BSL representatives led students to write letters encouraging the North Carolina State Bureau of Investigation to further investigate the death of 17-year-old high school student Lennon Lacy. Lacy was found hanging from a swing set in a trailer park in Bladenboro, N.C. on August 29th. Local police and state detectives said they found no evidence of murder, but the scratches and abrasions all over Lacy’s body and Bladenboro’s history of violent racism (86 black people were lynched there between 1882 and 1968, according to The Guardian) would suggest otherwise. The BSL also helped students write letters to support the Lacy family.

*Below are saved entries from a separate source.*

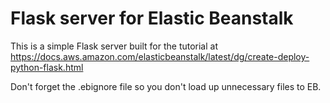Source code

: # Flask server for Elastic Beanstalk

This is a simple Flask server built for the tutorial at
https://docs.aws.amazon.com/elasticbeanstalk/latest/dg/create-deploy-python-flask.html

Don't forget the .ebignore file so you don't load up unnecessary files to EB.
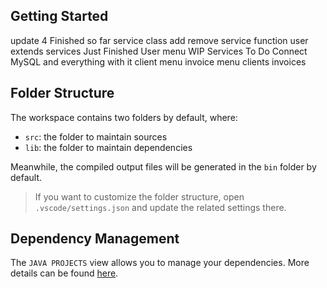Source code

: ## Getting Started


update 4
    Finished so far
        service class
        add remove service function
        user extends services
    Just Finished
        User menu
    WIP
        Services
    To Do
        Connect MySQL and everything with it
        client menu
        invoice menu
        clients
        invoices


## Folder Structure

The workspace contains two folders by default, where:

- `src`: the folder to maintain sources
- `lib`: the folder to maintain dependencies

Meanwhile, the compiled output files will be generated in the `bin` folder by default.

> If you want to customize the folder structure, open `.vscode/settings.json` and update the related settings there.

## Dependency Management

The `JAVA PROJECTS` view allows you to manage your dependencies. More details can be found [here](https://github.com/microsoft/vscode-java-dependency#manage-dependencies).
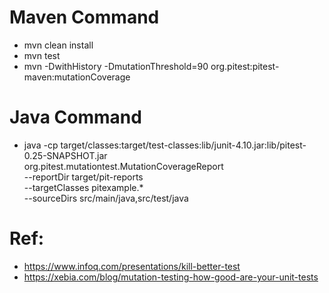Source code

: # Maven Command
- mvn clean install                                       
- mvn test                                       
- mvn -DwithHistory -DmutationThreshold=90 org.pitest:pitest-maven:mutationCoverage   

# Java Command
- java -cp target/classes:target/test-classes:lib/junit-4.10.jar:lib/pitest-0.25-SNAPSHOT.jar \
    org.pitest.mutationtest.MutationCoverageReport \
    --reportDir target/pit-reports \
    --targetClasses pitexample.* \
    --sourceDirs src/main/java,src/test/java
    
# Ref:
- https://www.infoq.com/presentations/kill-better-test 
- https://xebia.com/blog/mutation-testing-how-good-are-your-unit-tests

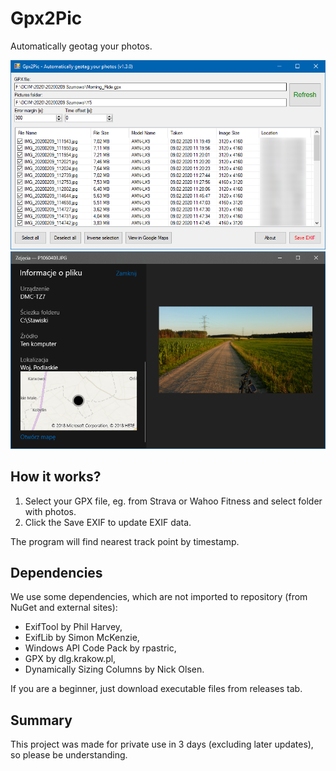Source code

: # Gpx2Pic
Automatically geotag your photos.

![Screenshot](Screenshots/Gpx2Pic.PNG)
![Screenshot](Screenshots/P1060403.PNG)

## How it works?
1. Select your GPX file, eg. from Strava or Wahoo Fitness and select folder with photos.
2. Click the Save EXIF to update EXIF data.

The program will find nearest track point by timestamp.

## Dependencies
We use some dependencies, which are not imported to repository (from NuGet and external sites):
- ExifTool by Phil Harvey,
- ExifLib by Simon McKenzie,
- Windows API Code Pack by rpastric,
- GPX by dlg.krakow.pl,
- Dynamically Sizing Columns by Nick Olsen.

If you are a beginner, just download executable files from releases tab.

## Summary
This project was made for private use in 3 days (excluding later updates), so please be understanding.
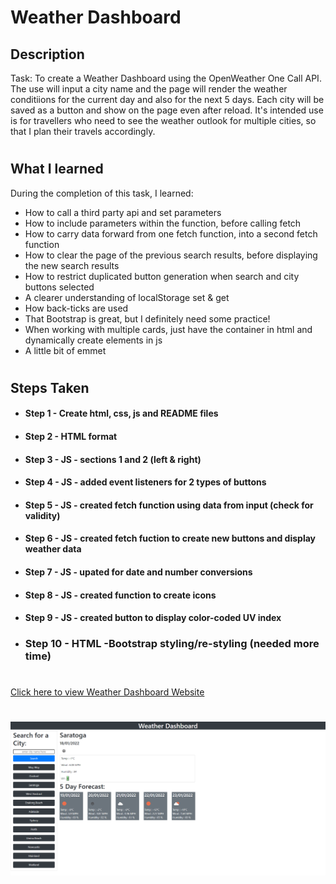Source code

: # Weather Dashboard
## Description

Task: To create a Weather Dashboard using the OpenWeather One Call API.  The use will input a city name and the page will render the weather conditiions for the current day and also for the next 5 days. Each city will be saved as a button and show on the page even after reload.  It's intended use is for travellers who need to see the weather outlook for multiple cities, so that I plan their travels accordingly.

#
## What I learned
During the completion of this task, I learned:
- How to call a third party api and set parameters
- How to include parameters within the function, before calling fetch
- How to carry data forward from one fetch function, into a second fetch function
- How to clear the page of the previous search results, before displaying the new search results
- How to restrict duplicated button generation when search and city buttons selected
- A clearer understanding of localStorage set & get
- How back-ticks are used
- That Bootstrap is great, but I definitely need some practice!
- When working with multiple cards, just have the container in html and dynamically create elements in js
- A little bit of emmet

#
## Steps Taken

- #### Step 1 - Create html, css, js and  README files

- #### Step 2 - HTML format 

- #### Step 3 - JS - sections 1 and 2 (left & right)

- #### Step 4 - JS - added event listeners for 2 types of buttons

- #### Step 5 - JS - created fetch function using data from input (check for validity)

- #### Step 6 - JS - created fetch fuction to create new buttons and display weather data

- #### Step 7 - JS - upated for date and number conversions

- #### Step 8 - JS - created function to create icons

- #### Step 9 - JS - created button to display color-coded UV index

- ### Step 10 - HTML -Bootstrap styling/re-styling (needed more time)

#
[Click here to view Weather Dashboard Website](https://michelledwoods1.github.io/Weather_Dashboard/)
#
![Screenshot of Webiste url](assets/images/screenshot.png)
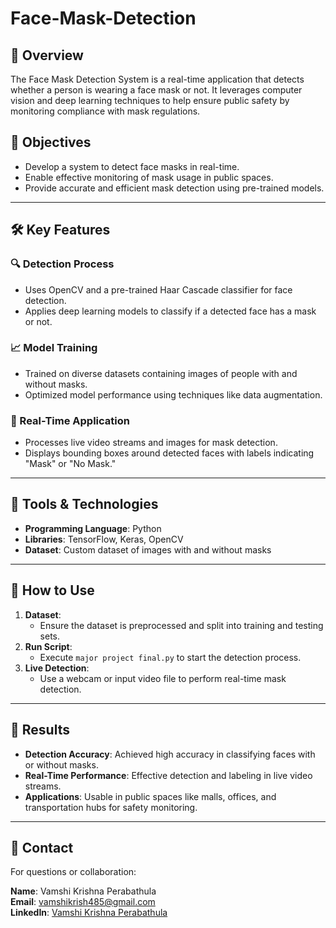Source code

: # Face-Mask-Detection

## 📖 Overview
The Face Mask Detection System is a real-time application that detects whether a person is wearing a face mask or not. It leverages computer vision and deep learning techniques to help ensure public safety by monitoring compliance with mask regulations.

## 🎯 Objectives
- Develop a system to detect face masks in real-time.
- Enable effective monitoring of mask usage in public spaces.
- Provide accurate and efficient mask detection using pre-trained models.

---

## 🛠️ Key Features

### 🔍 Detection Process
- Uses OpenCV and a pre-trained Haar Cascade classifier for face detection.
- Applies deep learning models to classify if a detected face has a mask or not.

### 📈 Model Training
- Trained on diverse datasets containing images of people with and without masks.
- Optimized model performance using techniques like data augmentation.

### 🎨 Real-Time Application
- Processes live video streams and images for mask detection.
- Displays bounding boxes around detected faces with labels indicating "Mask" or "No Mask."

---

## 🧰 Tools & Technologies
- **Programming Language**: Python
- **Libraries**: TensorFlow, Keras, OpenCV
- **Dataset**: Custom dataset of images with and without masks

---

## 🚀 How to Use

1. **Dataset**:
   - Ensure the dataset is preprocessed and split into training and testing sets.
2. **Run Script**:
   - Execute `major project final.py` to start the detection process.
3. **Live Detection**:
   - Use a webcam or input video file to perform real-time mask detection.

---

## 🎨 Results
- **Detection Accuracy**: Achieved high accuracy in classifying faces with or without masks.
- **Real-Time Performance**: Effective detection and labeling in live video streams.
- **Applications**: Usable in public spaces like malls, offices, and transportation hubs for safety monitoring.

---

## 📩 Contact
For questions or collaboration:

**Name**: Vamshi Krishna Perabathula  
**Email**: [vamshikrish485@gmail.com](mailto:vamshikrish485@gmail.com)  
**LinkedIn**: [Vamshi Krishna Perabathula](https://www.linkedin.com/in/vk-perabathula/)
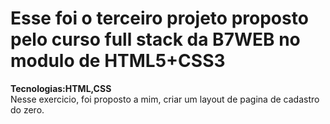 <h1>Esse foi o terceiro projeto proposto pelo curso full stack da B7WEB no modulo de HTML5+CSS3</h1>

<strong>Tecnologias:HTML,CSS</strong></br>
Nesse exercicio, foi proposto a mim, criar um layout de pagina de cadastro do zero.</br>
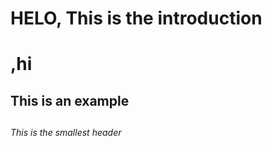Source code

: # HELO, This is the introduction <h1>,hi
 ##  This is an example <h2> 
  ###### This is the smallest header <h6>
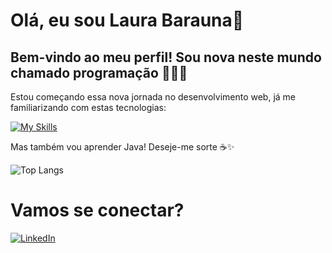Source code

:# Olá, eu sou Laura Barauna👋 

## Bem-vindo ao meu perfil! Sou nova neste mundo chamado programação 👨🏻‍💻

Estou começando essa nova jornada no desenvolvimento web, já me familiarizando com estas tecnologias:

[![My Skills](https://skillicons.dev/icons?i=js,html,css)](https://skillicons.dev)

Mas também vou aprender Java! Deseje-me sorte ☕✨

![Top Langs](https://github-readme-stats-git-masterrstaa-rickstaa.vercel.app/api/top-langs/?username=SEUUSERNAME&bg_color=000&border_color=30A3DC&title_color=E94D5F&text_color=FFF)


# Vamos se conectar?
[![LinkedIn](https://img.shields.io/badge/LinkedIn-0077B5?style=for-the-badge&logo=linkedin&logoColor=white)](https://www.linkedin.com/in/laurabarauna/)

The Alliance of Latin American Students (ALAS) provided the opportunity to write letters to congressmen and senators to promote immigration reform, specifically regarding pathways to citizenship and workers rights. Other groups were mainly there to educate, rather than write letters. This included Students for Justice in Palestine, where Yabin Lu, ’17, explained that the group hopes to bring in speakers and host documentary screenings about humanitarian problems caused by the Israeli-Palestinian conflict.
Students gathered in clusters, writing letters and sealing them to send to their respective locations. Others gathered at tables and had conversations with representatives about the issues they most cared about. They hopped from table to table, taking advantage of the opportunity to learn all about the student peace and justice groups.
“There are so many different human rights issues so it is sometimes hard for groups to find a focus,” said Hollander. “This event helped us to gauge where interests lie among the students at Haverford.”
The night ended with a performance by Morgana Warner-Evans ’16, who sang an original piece titled, “Made in the USA,” with her guitar. It made references to the military industrial complex and the use of tear gas in Egypt. The performance was followed by enthusiastic applause from the audience.
“Hopefully the students who came had a good time and learned a little bit about human rights and Amnesty International,” said Hollander, who hopes to repeat the event in the future. Jamnesty with Amnesty was a rare moment where nearly all of the human rights groups on campus gathered to share and learn from each other.